Radio Radicale, o del futuro dell’informazione

-di PIERLUIGI PIETRICOLA-

Sta per chiudere Radio Radicale. Dopo anni di lavoro e di rassegne stampa che tenevano compagnia, magari mentre ci si radeva o ci si preparava per andare a lavoro, fra poco dirà addio ai suoi ascoltatori. Il commiato avviene in coincidenza della scomparsa di Massimo Bordin. L’anima, più che il protagonista, dell’emittente. Sparita la sua voce, non sapendo più a quale grana affidare i suoi messaggi, Radio Radicale ha deciso di non opporsi più.

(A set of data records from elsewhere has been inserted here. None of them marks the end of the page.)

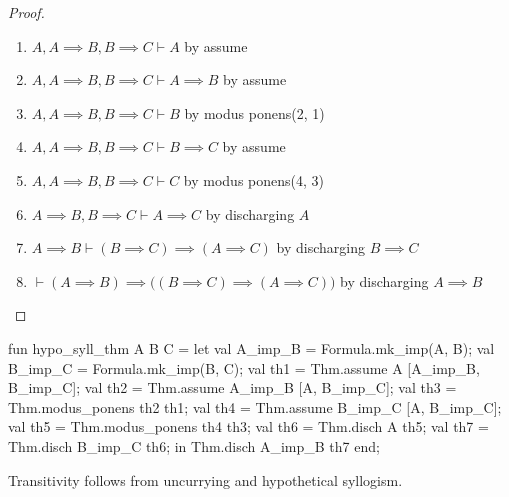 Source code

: \begin{proof}
\begin{enumerate}
\item $A,A\implies B, B\implies C\vdash A$ by assume
\item $A,A\implies B, B\implies C\vdash A\implies B$ by assume
\item $A,A\implies B, B\implies C\vdash B$ by modus ponens(2, 1)
\item $A,A\implies B, B\implies C\vdash B\implies C$ by assume
\item $A,A\implies B, B\implies C\vdash C$ by modus ponens(4, 3)
\item $A\implies B, B\implies C\vdash A\implies C$ by discharging $A$
\item $A\implies B\vdash(B\implies C)\implies(A\implies C)$ by discharging $B\implies C$
\item $\vdash(A\implies B)\implies\bigl((B\implies C)\implies(A\implies C)\bigr)$ by discharging $A\implies B$\qedhere
\end{enumerate}
\end{proof}

\nwenddocs{}\endmoddef\nwstartdeflinemarkup{}\nwenddeflinemarkup
fun hypo_syll_thm A B C =
  let
    val A_imp_B = Formula.mk_imp(A, B);
    val B_imp_C = Formula.mk_imp(B, C);
    val th1 = Thm.assume A [A_imp_B, B_imp_C];
    val th2 = Thm.assume A_imp_B [A, B_imp_C];
    val th3 = Thm.modus_ponens th2 th1;
    val th4 = Thm.assume B_imp_C [A, B_imp_C];
    val th5 = Thm.modus_ponens th4 th3;
    val th6 = Thm.disch A th5;
    val th7 = Thm.disch B_imp_C th6;
  in
    Thm.disch A_imp_B th7
  end;
\eatline
{}\nwendcode{}\nwdocspar
\begin{node}
Transitivity follows from uncurrying and hypothetical syllogism.
\end{node}

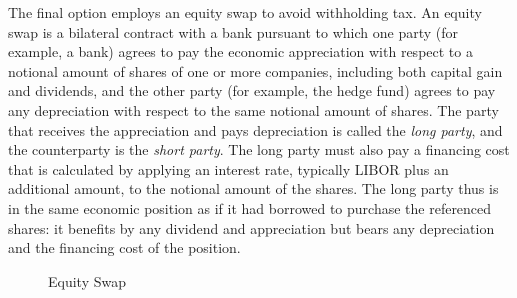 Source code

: The final option employs an equity swap to avoid withholding tax.  An equity swap is a bilateral contract with a bank pursuant to which one party (for example, a bank) agrees to pay the economic appreciation with respect to a notional amount of shares of one or more companies, including both capital gain and dividends, and the other party (for example, the hedge fund) agrees to pay any depreciation with respect to the same notional amount of shares.  The party that receives the appreciation and pays depreciation is called the \emph{long party}, and the counterparty is the \emph{short party}.  The long party must also pay a financing cost that is calculated by applying an interest rate, typically LIBOR plus an additional amount, to the notional amount of the shares.  The long party thus is in the same economic position as if it had borrowed to purchase the referenced shares: it benefits by any dividend and appreciation but bears any depreciation and the financing cost of the position.

\begin{figure}[hbtp]
\caption{Equity Swap}
\begin{center}
\setlength\fboxsep{0pt}
\setlength\fboxrule{0.5pt}
\end{center}
\label{your-reference-key}
\end{figure}

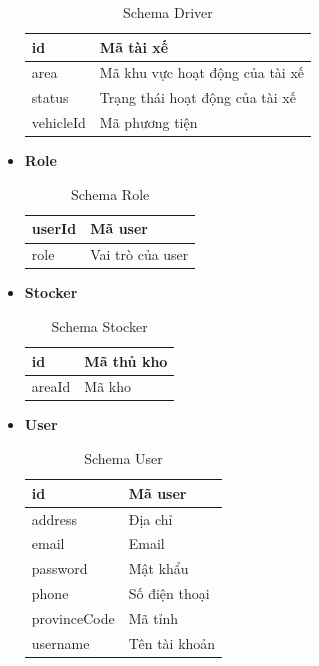 \begin{itemize}
		\begin{table}[!htp]
			\centering\begin{tabular}{|l|m{30em}|}
				\hline 
				id & Mã tài xế\\
				\hline 
				area & Mã khu vực hoạt động của tài xế\\
				\hline 
				status & Trạng thái hoạt động của tài xế\\
				\hline 
				vehicleId & Mã phương tiện\\
				\hline 
			\end{tabular}
			\caption{Schema Driver}
		\end{table}
	
		\item \textbf{Role}
		
		\begin{table}[!htp]
			\centering\begin{tabular}{|l|m{30em}|}
				\hline 
				userId & Mã user\\
				\hline 
				role & Vai trò của user\\
				\hline 
			\end{tabular}
			\caption{Schema Role}
		\end{table}
	
		\item \textbf{Stocker}
		
		\begin{table}[!htp]
			\centering\begin{tabular}{|l|m{30em}|}
				\hline 
				id & Mã thủ kho\\
				\hline 
				areaId & Mã kho\\
				\hline 
			\end{tabular}
			\caption{Schema Stocker}
		\end{table}
	
		\item \textbf{User}
		
		\begin{table}[!htp]
			\centering\begin{tabular}{|l|m{30em}|}
				\hline 
				id & Mã user\\
				\hline 
				address & Địa chỉ\\
				\hline 
				email & Email\\
				\hline 
				password & Mật khẩu\\
				\hline 
				phone & Số điện thoại\\
				\hline 
				provinceCode & Mã tỉnh\\
				\hline 
				username & Tên tài khoản\\
				\hline 
			\end{tabular}
			\caption{Schema User}
		\end{table}
	

\end{itemize}
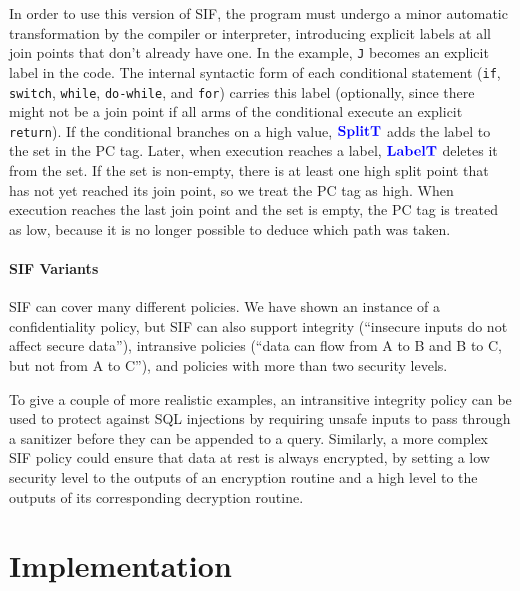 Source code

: In order to use this version of SIF, the program must undergo a minor automatic transformation
by the compiler or interpreter, introducing
explicit labels at all join points that don't already have one. 
In the example, {\tt J} becomes an explicit label in the code. 
The internal syntactic form of each conditional statement
({\tt if}, {\tt switch}, {\tt while}, {\tt do-while}, and {\tt for})
carries this label (optionally, since there might not be a join point if all arms of the
conditional execute an explicit {\tt return}).
If the conditional branches on a high value, \(\color{blue} \mathbf{SplitT}\) adds the label to the set
in the PC tag. Later, when execution reaches a label, \(\color{blue} \mathbf{LabelT}\) deletes it from the
set. If the set is non-empty, there is at least one high split point that has not
yet reached its join point, so we treat the PC tag as high. When execution reaches the
last join point and the set is empty, the PC tag is treated as low, because it is no longer
possible to deduce which path was taken. 

\paragraph*{SIF Variants}

SIF can cover many different policies. We have shown an instance of
a confidentiality policy, but SIF can also support integrity
(``insecure inputs do not affect secure data''), intransive policies
(``data can flow from A to B and B to C, but not from A to C''), and policies with
more than two security levels.

To give a couple of more realistic examples, an intransitive integrity policy
can be used to protect against SQL injections by requiring unsafe inputs to pass through a sanitizer
before they can be appended to a query. Similarly, a more complex SIF policy could ensure that
data at rest is always encrypted, by setting a low security level to the outputs of an encryption
routine and a high level to the outputs of its corresponding decryption routine.

\section{Implementation}
\label{ch4:sec:implementation}

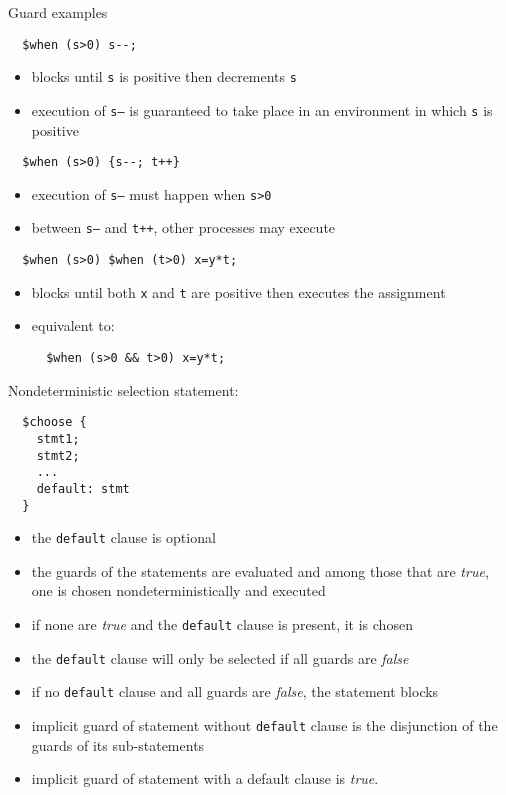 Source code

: \documentclass[t]{beamer}
\begin{document}
\begin{frame}[containsverbatim]{Guard examples}
\begin{verbatim}
  $when (s>0) s--;
\end{verbatim}
  \begin{itemize}
  \item blocks until \texttt{s} is positive then decrements \texttt{s}
  \item execution of \texttt{s--} is guaranteed to take place
    in an environment in which \texttt{s} is positive
  \end{itemize}

\begin{verbatim}
  $when (s>0) {s--; t++}
\end{verbatim}
  \begin{itemize}
  \item execution of \texttt{s--} must happen when \texttt{s>0}
  \item between \texttt{s--} and \texttt{t++}, other processes may
    execute
  \end{itemize}

\begin{verbatim}
  $when (s>0) $when (t>0) x=y*t;
\end{verbatim}
  \begin{itemize}
  \item blocks until both \texttt{x} and \texttt{t} are positive then
    executes the assignment
  \item equivalent to:
\begin{verbatim}
  $when (s>0 && t>0) x=y*t;
\end{verbatim}
  \end{itemize}
\end{frame}

\begin{frame}[containsverbatim]{Nondeterministic selection statement: \cchoose}
\begin{verbatim}
  $choose {
    stmt1;
    stmt2;
    ...
    default: stmt
  }
\end{verbatim}

  \begin{itemize}
  \item  the \texttt{default} clause is optional
  \item the guards of the statements are evaluated and among those that are
    \emph{true}, one is chosen nondeterministically and executed
  \item if none are \emph{true} and the \texttt{default} clause is
    present, it is chosen
  \item the \texttt{default} clause will only be selected if all
    guards are \emph{false}
  \item if no \texttt{default} clause and
    all guards are \emph{false}, the statement blocks
  \item implicit
    guard of \cchoose{} statement without \texttt{default} clause is
    the disjunction of the guards of its sub-statements
  \item implicit guard of \cchoose{} statement with a default
    clause is \emph{true}.
  \end{itemize}
\end{frame}
\end{document}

Che faranno tutti coloro abituati ad orientarsi nella selva della carta stampata? Come verranno aggiornate le persone su quanto accade in Parlamento e in Senato? Le interviste fatte ai protagonisti della politica: chi le farà? Dove verranno trasmesse? I convegni, le tavole rotonde, le conferenze: eventi così pazientemente seguiti e ripresi parola per parola: dove finirà questo materiale? Sarà conservato affinché qualcuno, per piacere o per studio, possa un giorno rivederlo o consultarlo?

Non credo siano domande che mi pongo solo io. Chi scrive non nasconde di essere un assiduo divoratore del materiale storico-culturale del sito web di Radio Radicale. Sempre mi sono divertito a rivedere registrazioni del passato lì digitalizzate. L’idea di perdere questo patrimonio, sinceramente, mi indigna.

Vorrei fare qualcosa, ma non ho alcun potere. Solo quello della parola – per quanto possa valere oggi – e delle mie opinioni – per quei pochi cui possono interessare.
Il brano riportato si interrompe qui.